─── Working data ───

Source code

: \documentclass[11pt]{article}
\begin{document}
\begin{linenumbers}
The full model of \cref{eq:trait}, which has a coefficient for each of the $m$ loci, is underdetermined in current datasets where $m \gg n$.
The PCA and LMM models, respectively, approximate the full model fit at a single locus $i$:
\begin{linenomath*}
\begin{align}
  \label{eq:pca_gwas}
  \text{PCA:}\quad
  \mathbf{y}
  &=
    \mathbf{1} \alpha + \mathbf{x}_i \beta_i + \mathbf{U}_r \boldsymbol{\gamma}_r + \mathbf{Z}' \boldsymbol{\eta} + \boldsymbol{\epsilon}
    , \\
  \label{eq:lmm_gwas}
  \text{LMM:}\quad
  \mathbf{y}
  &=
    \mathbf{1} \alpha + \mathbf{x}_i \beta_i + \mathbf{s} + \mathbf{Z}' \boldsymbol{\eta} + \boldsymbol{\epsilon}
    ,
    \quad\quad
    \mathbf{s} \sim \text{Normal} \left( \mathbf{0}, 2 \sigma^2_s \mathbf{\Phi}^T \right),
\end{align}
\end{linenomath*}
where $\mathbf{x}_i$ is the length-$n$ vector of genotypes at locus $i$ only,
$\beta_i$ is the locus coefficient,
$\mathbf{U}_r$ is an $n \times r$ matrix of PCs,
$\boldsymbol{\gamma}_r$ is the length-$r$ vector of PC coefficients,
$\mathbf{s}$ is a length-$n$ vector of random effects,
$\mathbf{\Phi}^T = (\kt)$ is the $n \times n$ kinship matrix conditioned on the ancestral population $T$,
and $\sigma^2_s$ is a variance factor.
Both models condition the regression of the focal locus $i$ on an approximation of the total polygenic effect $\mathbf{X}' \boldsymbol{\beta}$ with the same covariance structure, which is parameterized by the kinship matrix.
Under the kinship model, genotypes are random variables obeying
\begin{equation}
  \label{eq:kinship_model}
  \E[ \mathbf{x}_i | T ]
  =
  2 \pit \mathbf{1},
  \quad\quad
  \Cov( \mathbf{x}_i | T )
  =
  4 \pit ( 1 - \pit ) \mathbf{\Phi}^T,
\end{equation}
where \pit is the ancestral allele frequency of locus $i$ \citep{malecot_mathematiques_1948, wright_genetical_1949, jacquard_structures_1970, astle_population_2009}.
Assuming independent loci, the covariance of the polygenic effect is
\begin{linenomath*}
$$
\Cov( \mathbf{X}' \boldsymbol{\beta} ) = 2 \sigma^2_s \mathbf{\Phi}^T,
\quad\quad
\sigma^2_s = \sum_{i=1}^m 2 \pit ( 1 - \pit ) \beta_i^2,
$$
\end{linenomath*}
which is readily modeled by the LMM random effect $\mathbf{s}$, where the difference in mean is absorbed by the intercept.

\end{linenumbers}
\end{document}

───

Copy the entire listing above, line for line, exactly.

Source code

: \documentclass[11pt]{article}
\begin{document}
\begin{linenumbers}
The full model of \cref{eq:trait}, which has a coefficient for each of the $m$ loci, is underdetermined in current datasets where $m \gg n$.
The PCA and LMM models, respectively, approximate the full model fit at a single locus $i$:
\begin{linenomath*}
\begin{align}
  \label{eq:pca_gwas}
  \text{PCA:}\quad
  \mathbf{y}
  &=
    \mathbf{1} \alpha + \mathbf{x}_i \beta_i + \mathbf{U}_r \boldsymbol{\gamma}_r + \mathbf{Z}' \boldsymbol{\eta} + \boldsymbol{\epsilon}
    , \\
  \label{eq:lmm_gwas}
  \text{LMM:}\quad
  \mathbf{y}
  &=
    \mathbf{1} \alpha + \mathbf{x}_i \beta_i + \mathbf{s} + \mathbf{Z}' \boldsymbol{\eta} + \boldsymbol{\epsilon}
    ,
    \quad\quad
    \mathbf{s} \sim \text{Normal} \left( \mathbf{0}, 2 \sigma^2_s \mathbf{\Phi}^T \right),
\end{align}
\end{linenomath*}
where $\mathbf{x}_i$ is the length-$n$ vector of genotypes at locus $i$ only,
$\beta_i$ is the locus coefficient,
$\mathbf{U}_r$ is an $n \times r$ matrix of PCs,
$\boldsymbol{\gamma}_r$ is the length-$r$ vector of PC coefficients,
$\mathbf{s}$ is a length-$n$ vector of random effects,
$\mathbf{\Phi}^T = (\kt)$ is the $n \times n$ kinship matrix conditioned on the ancestral population $T$,
and $\sigma^2_s$ is a variance factor.
Both models condition the regression of the focal locus $i$ on an approximation of the total polygenic effect $\mathbf{X}' \boldsymbol{\beta}$ with the same covariance structure, which is parameterized by the kinship matrix.
Under the kinship model, genotypes are random variables obeying
\begin{equation}
  \label{eq:kinship_model}
  \E[ \mathbf{x}_i | T ]
  =
  2 \pit \mathbf{1},
  \quad\quad
  \Cov( \mathbf{x}_i | T )
  =
  4 \pit ( 1 - \pit ) \mathbf{\Phi}^T,
\end{equation}
where \pit is the ancestral allele frequency of locus $i$ \citep{malecot_mathematiques_1948, wright_genetical_1949, jacquard_structures_1970, astle_population_2009}.
Assuming independent loci, the covariance of the polygenic effect is
\begin{linenomath*}
$$
\Cov( \mathbf{X}' \boldsymbol{\beta} ) = 2 \sigma^2_s \mathbf{\Phi}^T,
\quad\quad
\sigma^2_s = \sum_{i=1}^m 2 \pit ( 1 - \pit ) \beta_i^2,
$$
\end{linenomath*}
which is readily modeled by the LMM random effect $\mathbf{s}$, where the difference in mean is absorbed by the intercept.

\end{linenumbers}
\end{document}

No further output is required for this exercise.